Sembrava quasi che il terrorismo islamico fosse diventato un ricordo, ma l’attentato di Strasburgo ha fatto ripiombare l’Europa nell’incubo delle stragi. Dalle modalità di reclutamento dei militanti arriva un allarme che richiama a un più alto livello di attenzione e di contrasto al fenomeno

In Europa il numero degli attacchi terroristici eseguiti con successo si è ridotto considerevolmente: dai 20 messi a segno nel 2017 ai 7 del 2018 (includendo quello di Strasburgo). In Siria e Iraq lo Stato Islamico ha perso oltre il 95 per cento del proprio territorio. Eppure, gli ultimi fatti di cronaca lo dimostrano, il pericolo rappresentato dai militanti jihadisti non è mai venuto meno e il lavoro delle intelligence nazionali deve continuare, monitorando con particolare attenzione il territorio e tutti quei simpatizzanti jihadisti che potrebbero diventare pericolosi per la sicurezza nazionale.

Simpatizzanti, radicalizzati e foreign fighter
Sono decine di migliaia i simpatizzanti jihadisti che vivono in Europa. La concentrazione maggiore si trova in Francia, Regno Unito, Germania e Belgio, nelle periferie dei grandi centri urbani. La grande maggioranza di questi individui si limita a sostenere la causa estremistica, spesso più a parole, su Internet o all’interno di piccoli gruppi. Ma il rischio che una minoranza di questi simpatizzanti a un certo punto si radicalizzi e decida di passare dalle parole ai fatti è reale e può costituire un serio pericolo.
Non sono rari nemmeno i casi di radicalizzati che hanno deciso (o decidono) di partire per arruolarsi nell’esercito del Califfato. Particolarmente preoccupante è il dato sulla provenienza europea dei foreign fighters, che ammontano a circa 5000 (circa il 14% del totale), con la Francia nettamente in testa (oltre 900), seguita da Germania e UK (760 ciascuno), Belgio (470), Austria e Svezia (300), Paesi Bassi (220), Spagna (133) e Danimarca (125). Dall’Italia sarebbero partiti “solamente” 120 combattenti: tutti, tranne pochissime eccezioni, di origine straniera.

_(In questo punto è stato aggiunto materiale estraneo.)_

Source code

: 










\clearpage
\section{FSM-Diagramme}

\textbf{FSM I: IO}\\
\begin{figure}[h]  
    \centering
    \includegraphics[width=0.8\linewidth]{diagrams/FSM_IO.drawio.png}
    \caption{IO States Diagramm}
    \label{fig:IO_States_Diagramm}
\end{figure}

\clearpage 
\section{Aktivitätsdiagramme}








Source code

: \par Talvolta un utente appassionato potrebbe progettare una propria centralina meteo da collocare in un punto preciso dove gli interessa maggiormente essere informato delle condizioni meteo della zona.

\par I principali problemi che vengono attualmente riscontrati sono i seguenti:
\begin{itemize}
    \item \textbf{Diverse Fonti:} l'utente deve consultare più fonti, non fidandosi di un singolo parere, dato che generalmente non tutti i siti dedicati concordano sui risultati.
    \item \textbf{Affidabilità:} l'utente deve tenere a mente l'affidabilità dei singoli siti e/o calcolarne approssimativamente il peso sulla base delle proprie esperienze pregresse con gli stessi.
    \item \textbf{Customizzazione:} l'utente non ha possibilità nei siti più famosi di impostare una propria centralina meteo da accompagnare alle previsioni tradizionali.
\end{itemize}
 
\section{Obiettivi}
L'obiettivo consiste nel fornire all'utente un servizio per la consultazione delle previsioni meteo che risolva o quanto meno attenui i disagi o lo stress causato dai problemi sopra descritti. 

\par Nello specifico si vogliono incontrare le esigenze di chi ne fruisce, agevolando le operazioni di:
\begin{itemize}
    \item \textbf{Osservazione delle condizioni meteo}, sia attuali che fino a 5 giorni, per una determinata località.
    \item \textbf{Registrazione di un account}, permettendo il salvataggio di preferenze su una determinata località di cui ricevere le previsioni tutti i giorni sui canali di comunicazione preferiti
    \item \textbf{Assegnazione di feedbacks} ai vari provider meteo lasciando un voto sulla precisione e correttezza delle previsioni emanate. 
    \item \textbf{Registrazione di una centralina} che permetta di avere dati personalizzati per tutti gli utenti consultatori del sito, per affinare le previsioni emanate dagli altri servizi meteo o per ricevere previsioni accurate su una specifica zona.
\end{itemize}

L’identikit del potenziale terrorista
L’Ispi, Istituto per gli Studi di Politica Internazionale, ha fotografato il fenomeno dei foreign fighters presenti in Europa e i rischi che essi rappresentano per le comunità nel momento in cui decidono di tornare nei paesi da cui sono partiti.
Sono storie molto diverse tra loro: uomini, donne, minori, qualche volta intere famiglie che hanno deciso di aderire alla jihad e che sono partiti per le zone di guerra per arruolarsi. Il pericolo più grande è che diventino combattenti di ritorno, che, dopo la sconfitta militare dell’Isis, fuggendo alla Siria e dall’Iraq possano aver deciso di tornare in Europa per continuare la loro guerra.

Molti studi hanno dimostrato che non esiste un profilo comune dei militanti jihadisti. Ma alcuni tratti ricorrono più di altri: giovane, di sesso maschile, figlio di migranti, ma nato e cresciuto nello stesso Paese in cui potrebbe colpire, con precedenti penali ed esperienze di detenzione. Spesso a differenza dei foreign fighter non hanno mai lasciato il Paese.
I dati Ispi segnalano che oltre il 70 per cento degli attentatori che hanno colpito in Europa dal 2014 (data di proclamazione della nascita del Califfato) a oggi era già sotto i radar delle autorità.

Ecco che quindi diventa di fondamentale importanza l’azione preventiva dell’intelligence dei Paesi europei per controllare il territorio e sventare possibili attentati. Informazioni diffuse con un documento dell’Interpol dicono che lo scorso anno sono stati sventati .

Criminalità, un terreno fertile
Negli ultimi anni gli esperti hanno evidenziato che molti jihadisti europei hanno un passato criminale. Secondo dati Ispi, dalla proclamazione del Califfato a oggi circa la metà dei responsabili di attacchi jihadisti in Europa aveva precedenti penali e poco meno del 25% era già stato in carcere.
La propaganda di gruppi armati come lo Stato Islamico non ha esitato a favorire e incoraggiare il reclutamento di delinquenti comuni. Poco importa se attività come rapine o spaccio di droga sarebbero incompatibili con l’ideologia ufficiale del gruppo armato, quello che più conta è il contributo che queste persone possono dare alla causa estremista. Il criminale comune può acquisire contatti e “competenze” che sono utili anche per il terrorismo. Come ad esempio può provvedere all’acquisizione e uso di armi da fuoco o automatiche anche se, va detto, sono l’opzione meno frequente poiché largo spazio viene dato all’uso di armi più facili da procurarsi come i coltelli o i veicoli da lanciare contro la folla.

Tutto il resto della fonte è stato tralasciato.